In looking at the betweenness centrality of nodes in the brain, Gleichgerrcht chose the top 10 influencers that seemed to be most associated with patients either becoming seizure-free or non-seizure-free. The patients who were seizure-free showed different influencers than the patients who still had seizures. The research also showed the influencers weren’t in the medial temporal area. 

This finding has opened a new line of research, Gleichgerrcht said. An important next step would be to do a multi-center study to verify the findings. What could make this so significant is that it doesn’t require new equipment or a new surgical technique. Any medical center that performs epilepsy surgery has diffusion MRI capability, he said, and patients already get this test as part of their workups. His dream would be for a prediction score to be generated automatically with the MRI report, giving the team of neurologists and radiologists another point of consideration as they discuss each patient’s suitability for surgery. 
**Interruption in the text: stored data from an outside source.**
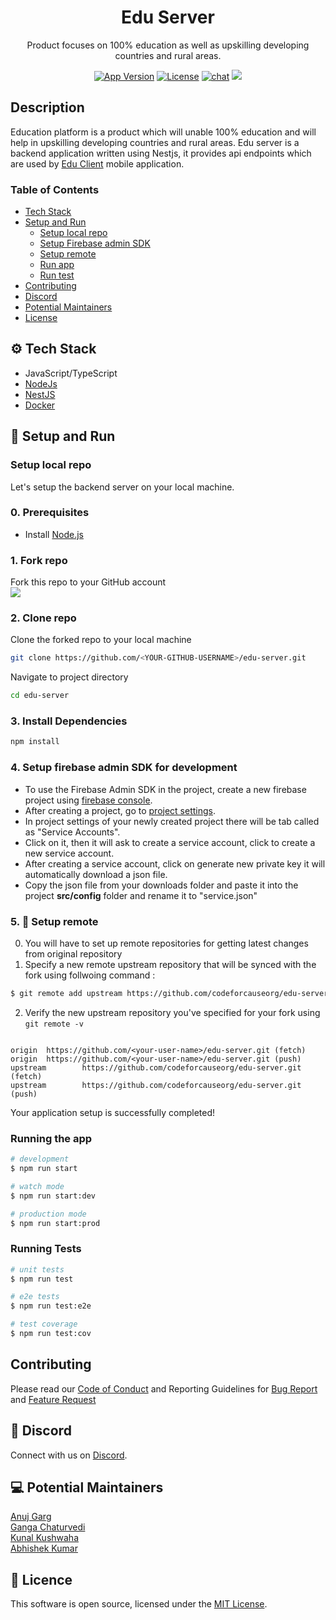 <h1 align="center">
     Edu Server 
</h1>
  <p align="center">Product focuses on 100% education as well as upskilling developing countries and rural areas.</p>
<p align="center">
<a href="https://github.com/codeforcauseorg/edu-server/"><img src="https://img.shields.io/github/package-json/v/codeforcauseorg/edu-server" alt="App Version" /></a>
<a href="LICENSE"><img src="https://img.shields.io/github/license/codeforcauseorg/edu-server" alt="License" /></a>
<a href="https://discord.gg/dydQp2Q">
  <img src="https://img.shields.io/discord/717102560909197493" alt="chat"/></a>
<a href="https://twitter.com/codeforcausein?lang=en"><img src="https://img.shields.io/twitter/follow/codeforcausein.svg?style=social"></a>
</p>

## Description

Education platform is a product which will unable 100% education and will help in upskilling developing countries and rural areas.
Edu server is a backend application written using Nestjs, it provides api endpoints which are used by [Edu Client](https://github.com/codeforcauseorg/edu-client) mobile application.

### Table of Contents
 
- [Tech Stack](#tech-stack)  
- [Setup and Run](#setup-run)  
  - [Setup local repo](#setup-repo)  
  - [Setup Firebase admin SDK](#setup-firebase)  
  - [Setup remote](#setup-remote)  
  - [Run app](#run-app)  
  - [Run test](#run-test) 
- [Contributing](#contributing)   
- [Discord](#discord)   
- [Potential Maintainers](#maintainers) 
- [License](#license)

<a id="tech-stack"></a>
## ⚙️ Tech Stack

* JavaScript/TypeScript
* [NodeJs](https://nodejs.org/en/) 
* [NestJS](https://nestjs.com/)
* [Docker](https://www.docker.com/)

<a id="setup-run"></a>
## 🔨 Setup and Run

<a id="setup-repo"></a>
### Setup local repo
Let's setup the backend server on your local machine.

### 0. Prerequisites
* Install [Node.js](http://nodejs.org)

### 1. Fork repo
Fork this repo to your GitHub account  
![](https://i.ibb.co/bmyFtCg/forkeduserver.png)

### 2. Clone repo
Clone the forked repo to your local machine
```bash
git clone https://github.com/<YOUR-GITHUB-USERNAME>/edu-server.git
```
Navigate to project directory
```bash
cd edu-server
```

### 3. Install Dependencies
```bash
npm install
```

<a id="setup-firebase"></a>
### 4. Setup firebase admin SDK for development

- To use the Firebase Admin SDK in the project, create a new firebase project using [firebase console](https://console.firebase.google.com/).
- After creating a project, go to [project settings](https://console.firebase.google.com/project/_/settings/general/).
- In project settings of your newly created project there will be tab called as "Service Accounts". 
- Click on it, then it will ask to create a service account, click to create a new service account.
- After creating a service account, click on generate new private key it will automatically download a json file.
- Copy the json file from your downloads folder and paste it into the project **src/config** folder and rename it to "service.json"


<a id="setup-remote"></a>
### 5. 📡 Setup remote

0. You will have to set up remote repositories for getting latest changes from original repository
1. Specify a new remote upstream repository that will be synced with the fork using follwoing command :
 ```bash
$ git remote add upstream https://github.com/codeforcauseorg/edu-server.git
```

2. Verify the new upstream repository you've specified for your fork using `git remote -v`
```console

origin  https://github.com/<your-user-name>/edu-server.git (fetch)
origin  https://github.com/<your-user-name>/edu-server.git (push)
upstream        https://github.com/codeforcauseorg/edu-server.git (fetch)
upstream        https://github.com/codeforcauseorg/edu-server.git (push)

```

Your application setup is successfully completed!
<a id="run-app"></a>
### Running the app

```bash
# development
$ npm run start

# watch mode
$ npm run start:dev

# production mode
$ npm run start:prod
```

<a id="run-test"></a>
### Running Tests

```bash
# unit tests
$ npm run test

# e2e tests
$ npm run test:e2e

# test coverage
$ npm run test:cov
```

<a id="contributing"></a>
## Contributing

Please read our [Code of Conduct](./CODE_OF_CONDUCT.md) and Reporting Guidelines for [Bug Report](.github/ISSUE_TEMPLATE/bug_report.md) and [Feature Request](.github/ISSUE_TEMPLATE/feature-request.md) 

<a id="discord"></a>
## 💬 Discord
Connect with us on [Discord](https://discord.gg/dydQp2Q).

<a id="maintainers"></a>
## 💻 Potential Maintainers

[Anuj Garg](https://github.com/KeenWarrior)\
[Ganga Chaturvedi](https://github.com/GangaChatrvedi)\
[Kunal Kushwaha](https://github.com/kunal-kushwaha)\
[Abhishek Kumar](https://github.com/Abhishek-kumar09)

  
<a id="license"></a>
## 📜 Licence
This software is open source, licensed under the [MIT License](LICENSE).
Gleichgerrcht, who will be the epilepsy fellow in the Department of Neurology next year, is continuing the research by applying deep learning, a type of machine learning, to look for complex patterns. Although his research project focused on the top 10 influencers, with deep learning the machine can take data from all nodes and detect the importance and influence of each. He’d also like to add in different types of data. Could surgical predictions be enhanced even more if information about the structural connectome and functional connectome – the parts of the brain that are physically, structurally connected and the parts that are functionally connected – were added? What if the results of a PET scan were also added? 

“The data are there, it’s just a matter of constructing a model that is able to process that data that the human eye can’t combine,” he said.

He’d also like to look at less understood epilepsies and find a database of appropriate samples from which to generate a model of which patients will likely be able to control seizures through medication.